Yes, cannabis produces physical and psychological dependence in a significant proportion of regular users. Cannabis use disorder — involving tolerance, withdrawal, and craving — affects approximately 9% of people who ever use cannabis and approximately half of daily users. The withdrawal syndrome (irritability, anxiety, sleep disruption, appetite loss) is real though less severe than alcohol or opioid withdrawal. The cultural tendency to dismiss cannabis addiction because it is “just weed” causes harm by preventing people from recognising and seeking help for a genuine problem.

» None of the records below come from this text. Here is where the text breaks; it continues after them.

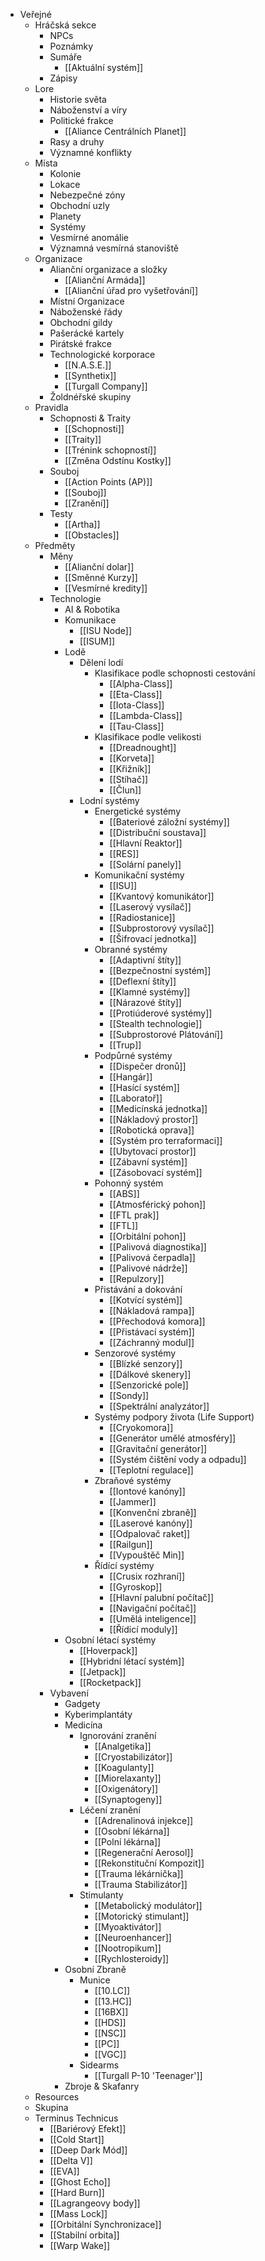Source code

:   * Veřejné
    * Hráčská sekce
      * NPCs
      * Poznámky
      * Sumáře
        * [[Aktuální systém]]
      * Zápisy
    * Lore
      * Historie světa
      * Náboženství a víry
      * Politické frakce
        * [[Aliance Centrálních Planet]]
      * Rasy a druhy
      * Významné konflikty
    * Místa
      * Kolonie
      * Lokace
      * Nebezpečné zóny
      * Obchodní uzly
      * Planety
      * Systémy
      * Vesmírné anomálie
      * Významná vesmírná stanoviště
    * Organizace
      * Alianční organizace a složky
        * [[Alianční Armáda]]
        * [[Alianční úřad pro vyšetřování]]
      * Místní Organizace
      * Náboženské řády
      * Obchodní gildy
      * Pašerácké kartely
      * Pirátské frakce
      * Technologické korporace
        * [[N.A.S.E.]]
        * [[Synthetix]]
        * [[Turgall Company]]
      * Žoldnéřské skupiny
    * Pravidla
      * Schopnosti & Traity
        * [[Schopnosti]]
        * [[Traity]]
        * [[Trénink schopností]]
        * [[Změna Odstínu Kostky]]
      * Souboj
        * [[Action Points (AP)]]
        * [[Souboj]]
        * [[Zranění]]
      * Testy
        * [[Artha]]
        * [[Obstacles]]
    * Předměty
      * Měny
        * [[Alianční dolar]]
        * [[Směnné Kurzy]]
        * [[Vesmírné kredity]]
      * Technologie
        * AI & Robotika
        * Komunikace
          * [[ISU Node]]
          * [[ISUM]]
        * Lodě
          * Dělení lodí
            * Klasifikace podle schopnosti cestování
              * [[Alpha-Class]]
              * [[Eta-Class]]
              * [[Iota-Class]]
              * [[Lambda-Class]]
              * [[Tau-Class]]
            * Klasifikace podle velikosti
              * [[Dreadnought]]
              * [[Korveta]]
              * [[Křižník]]
              * [[Stíhač]]
              * [[Člun]]
          * Lodní systémy
            * Energetické systémy
              * [[Bateriové záložní systémy]]
              * [[Distribuční soustava]]
              * [[Hlavní Reaktor]]
              * [[RES]]
              * [[Solární panely]]
            * Komunikační systémy
              * [[ISU]]
              * [[Kvantový komunikátor]]
              * [[Laserový vysílač]]
              * [[Radiostanice]]
              * [[Subprostorový vysílač]]
              * [[Šifrovací jednotka]]
            * Obranné systémy
              * [[Adaptivní štíty]]
              * [[Bezpečnostní systém]]
              * [[Deflexní štíty]]
              * [[Klamné systémy]]
              * [[Nárazové štíty]]
              * [[Protiúderové systémy]]
              * [[Stealth technologie]]
              * [[Subprostorové Plátování]]
              * [[Trup]]
            * Podpůrné systémy
              * [[Dispečer dronů]]
              * [[Hangár]]
              * [[Hasící systém]]
              * [[Laboratoř]]
              * [[Medicínská jednotka]]
              * [[Nákladový prostor]]
              * [[Robotická oprava]]
              * [[Systém pro terraformaci]]
              * [[Ubytovací prostor]]
              * [[Zábavní systém]]
              * [[Zásobovací systém]]
            * Pohonný systém
              * [[ABS]]
              * [[Atmosférický pohon]]
              * [[FTL prak]]
              * [[FTL]]
              * [[Orbitální pohon]]
              * [[Palivová diagnostika]]
              * [[Palivová čerpadla]]
              * [[Palivové nádrže]]
              * [[Repulzory]]
            * Přistávání a dokování
              * [[Kotvící systém]]
              * [[Nákladová rampa]]
              * [[Přechodová komora]]
              * [[Přistávací systém]]
              * [[Záchranný modul]]
            * Senzorové systémy
              * [[Blízké senzory]]
              * [[Dálkové skenery]]
              * [[Senzorické pole]]
              * [[Sondy]]
              * [[Spektrální analyzátor]]
            * Systémy podpory života (Life Support)
              * [[Cryokomora]]
              * [[Generátor umělé atmosféry]]
              * [[Gravitační generátor]]
              * [[Systém čištění vody a odpadu]]
              * [[Teplotní regulace]]
            * Zbraňové systémy
              * [[Iontové kanóny]]
              * [[Jammer]]
              * [[Konvenční zbraně]]
              * [[Laserové kanóny]]
              * [[Odpalovač raket]]
              * [[Railgun]]
              * [[Vypouštěč Min]]
            * Řídící systémy
              * [[Crusix rozhraní]]
              * [[Gyroskop]]
              * [[Hlavní palubní počítač]]
              * [[Navigační počítač]]
              * [[Umělá inteligence]]
              * [[Řídicí moduly]]
        * Osobní létací systémy
          * [[Hoverpack]]
          * [[Hybridní létací systém]]
          * [[Jetpack]]
          * [[Rocketpack]]
      * Vybavení
        * Gadgety
        * Kyberimplantáty
        * Medicína
          * Ignorování zranění
            * [[Analgetika]]
            * [[Cryostabilizátor]]
            * [[Koagulanty]]
            * [[Miorelaxanty]]
            * [[Oxigenátory]]
            * [[Synaptogeny]]
          * Léčení zranění
            * [[Adrenalinová injekce]]
            * [[Osobní lékárna]]
            * [[Polní lékárna]]
            * [[Regenerační Aerosol]]
            * [[Rekonstituční Kompozit]]
            * [[Trauma lékárnička]]
            * [[Trauma Stabilizátor]]
          * Stimulanty
            * [[Metabolický modulátor]]
            * [[Motorický stimulant]]
            * [[Myoaktivátor]]
            * [[Neuroenhancer]]
            * [[Nootropikum]]
            * [[Rychlosteroidy]]
        * Osobní Zbraně
          * Munice
            * [[10.LC]]
            * [[13.HC]]
            * [[16BX]]
            * [[HDS]]
            * [[NSC]]
            * [[PC]]
            * [[VGC]]
          * Sidearms
            * [[Turgall P-10 'Teenager']]
        * Zbroje & Skafanry
    * Resources
    * Skupina
    * Terminus Technicus
      * [[Bariérový Efekt]]
      * [[Cold Start]]
      * [[Deep Dark Mód]]
      * [[Delta V]]
      * [[EVA]]
      * [[Ghost Echo]]
      * [[Hard Burn]]
      * [[Lagrangeovy body]]
      * [[Mass Lock]]
      * [[Orbitální Synchronizace]]
      * [[Stabilní orbita]]
      * [[Warp Wake]]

What is the difference between indica, sativa, and hybrid?+

The indica/sativa distinction that dominates cannabis retail has limited pharmacological validity. In modern commercial cannabis, the botanical distinction between C. indica and C. sativa has been so thoroughly blurred by decades of hybridisation that the terms describe marketing categories more than distinct plant species. The direction of effects (“indica for body/sedation, sativa for head/energy”) is loosely correlated with certain terpene profiles but is not a reliable pharmacological prediction. More meaningful variables include THC concentration, CBD concentration, terpene profile, route of administration, dose, and the individual user's biology, history, and state. A product's cannabinoid and terpene test results, where available, are more informative than its marketing category.

How long does cannabis impairment last?+

Subjective effects from smoked cannabis typically peak within 30–60 minutes and diminish substantially by 2–4 hours. However, measurable cognitive impairment — affecting reaction time, memory, and decision-making — can persist significantly beyond the subjective high, particularly with high-potency products and in regular users who may not feel impaired while cognitively affected. Driving should be avoided for at least 4–6 hours after smoking and significantly longer after edibles. Regular heavy users may have persistent low-level impairment that lasts days after cessation. THC and its metabolites are detectable in urine for days to weeks depending on frequency of use, though detection does not indicate current impairment.